HackThisZine v6 Released
A little bit of promotion for the new HackThisZine issue from your friends at The HackBloc collective :)
From hackbloc.org
The content of this issue is stale, much more stale then we would like it, and we are sorry. The decision to move forward and finish up an issue that was started in the beginning of spring last year was made because we had already invested a lot of work into writing the articles and designing the layout. We wanted to release it because its lack of completion was preventing us from getting more recent and relevant articles out. And we still think it is a good read. So download this issue, read it at your leisure, and enjoy. We could totally use help with getting future issues out and there are many ways to contribute; write a story, help proof read the submissions, create image banners for the articles, or move the the SF bay area and get involved with the actual designing and layout of the zine itself.
The issue of what tools HTZ staff use to create the zine was recently a heated thread on the HTZ mailing list. There was discussion about the principals vs practicality and quality of using proprietary vs open source tools for creation of the zine. The current position of the zine staff is that design of the zine will be done as a group using the suite of proprietary Adobe tools (this could change in the future as it has been an ongoing dialog over the past 2 years). To help facilitate collaboration and increase productivity, zine design and editing will be done as a group with predefined release dates, after submissions have been collected. Hopefully this will allow us to get issues out on a regularly basis.
The HTZ staff are looking forward to future releases of the zine jam packed with contributions from the community, as this is truly a community effort. So send all articles about hacking the gibson now to make sure it gets in the next issue!
Submit your articles to staff@hackbloc.org or hackthiszine@lists.hackbloc.org
Christ. 6.29 mb, pdf. This … ouch. It's just annoying me. You -do- realize that many 56kb downstream users will have trouble downloading this thing? You might want to think about 1) publishing in a different format than PDF or 2) Resizing/stripping down the zine for slow connection users.
Font usage, sorry, but, this is absolutely horrible. Let me link to a quick screenshot to show you what I mean: http://img407.imageshack.us/img407/6884/thehellsf3.jpg. I'm not really sure how the spacing between the lines is called, but you should enlarge it. The font itself is too big and it's just not easy to read on a screen.
Another small point; spell-checking. I've stumbled across the word "friegt". It's perfectly al right to have an error or two in there (as "our" HBH Newsletter does), but from the looks of it you guys didn't even bother spell-checking the final product for that "one more time". You should do that, really.
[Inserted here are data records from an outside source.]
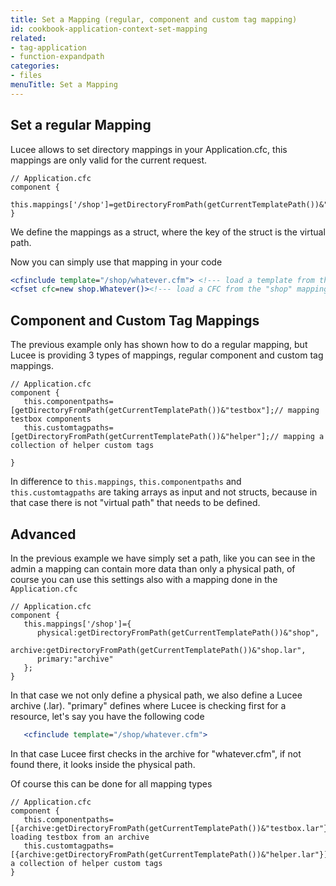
 ```yaml
---
title: Set a Mapping (regular, component and custom tag mapping)
id: cookbook-application-context-set-mapping
related:
- tag-application
- function-expandpath
categories:
- files
menuTitle: Set a Mapping
---
```


## Set a regular Mapping

Lucee allows to set directory mappings in your Application.cfc, this mappings are only valid for the current request.

```cfs
// Application.cfc
component {
    this.mappings['/shop']=getDirectoryFromPath(getCurrentTemplatePath())&"shop";
}
```

We define the mappings as a struct, where the key of the struct is the virtual path.

Now you can simply use that mapping in your code

```coldfusion
<cfinclude template="/shop/whatever.cfm"> <!--- load a template from the "shop" mapping --->
<cfset cfc=new shop.Whatever()><!--- load a CFC from the "shop" mapping (see also "this.componentpaths" for handling components) --->
```

## Component and Custom Tag Mappings

The previous example only has shown how to do a regular mapping, but Lucee is providing 3 types of mappings, regular component and custom tag mappings.

```cfs
// Application.cfc
component {
   this.componentpaths=[getDirectoryFromPath(getCurrentTemplatePath())&"testbox"];// mapping testbox components
   this.customtagpaths=[getDirectoryFromPath(getCurrentTemplatePath())&"helper"];// mapping a collection of helper custom tags

}
```

In difference to `this.mappings`, `this.componentpaths` and `this.customtagpaths` are taking arrays as input and not structs, because in that case there is not "virtual path" that needs to be defined.

## Advanced

In the previous example we have simply set a path, like you can see in the admin a mapping can contain more data than only a physical path, of course you can use this settings also with a mapping done in the `Application.cfc`

```cfs
// Application.cfc
component {
   this.mappings['/shop']={
      physical:getDirectoryFromPath(getCurrentTemplatePath())&"shop",
      archive:getDirectoryFromPath(getCurrentTemplatePath())&"shop.lar",
      primary:"archive"
   };
}
```

In that case we not only define a physical path, we also define a Lucee archive (.lar). "primary" defines where Lucee is checking first for a resource, let's say you have the following code

```coldfusion
   <cfinclude template="/shop/whatever.cfm">
```

In that case Lucee first checks in the archive for "whatever.cfm", if not found there, it looks inside the physical path.

Of course this can be done for all mapping types

```cfs
// Application.cfc
component {
   this.componentpaths=[{archive:getDirectoryFromPath(getCurrentTemplatePath())&"testbox.lar"}];// loading testbox from an archive
   this.customtagpaths=[{archive:getDirectoryFromPath(getCurrentTemplatePath())&"helper.lar"}];// a collection of helper custom tags
}
```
Other than that, the zine looks really good. A whopping 40 pages, some images to go along with it (maybe you overdid it here), still, it looks alright. I like the way you guys divided the articles and such, makes it easier to read. The content of the articles are great too, I'll read this bitch to the final letter, no doubt.
Aaanyway, good luck with scraping articles from HBH. I think you'll notice though, that it's pretty hard getting decent writers here. No offence HBH. Actually, yes offence.
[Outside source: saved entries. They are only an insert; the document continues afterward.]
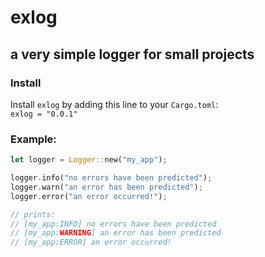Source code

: # exlog
## a very simple logger for small projects

### Install
Install `exlog` by adding this line to your `Cargo.toml`:  
`exlog = "0.0.1"`

### Example:
```rs
let logger = Logger::new("my_app");

logger.info("no errors have been predicted");
logger.warn("an error has been predicted");
logger.error("an error occurred!");

// prints:
// [my_app:INFO] no errors have been predicted
// [my_app:WARNING] an error has been predicted
// [my_app:ERROR] an error occurred!
```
alxciada wrote: The decision to move forward and finish up an issue that was started in the beginning of spring last year…
Good lord. The issue took a year to release? … Wow. Don't get me wrong, I'll be reading it as well, but 6 months - 1 year is a good while to wait between releases.
alxciada wrote: The HTZ staff are looking forward to future releases of the zine jam packed with contributions from the community, as this is truly a community effort. So send all articles about hacking the gibson now to make sure it gets in the next issue!
It's important to note here that, while I'm sure your Zine is a highly-motivated community project, OUR community has a Newsletter that is also supported by both staff writings and community contributions. In that respect, it makes more sense for our community to write for our Newsletter, and your community can write for your Zine. Then, we can link to each other, hold hands, and everyone's happy.
Edit: Now that I think about it, there are a handful of people here that prefer PDF-formatted text over our ASCII (and HTML in the next one, I'm sure) version(s), so maybe they will write for your Zine.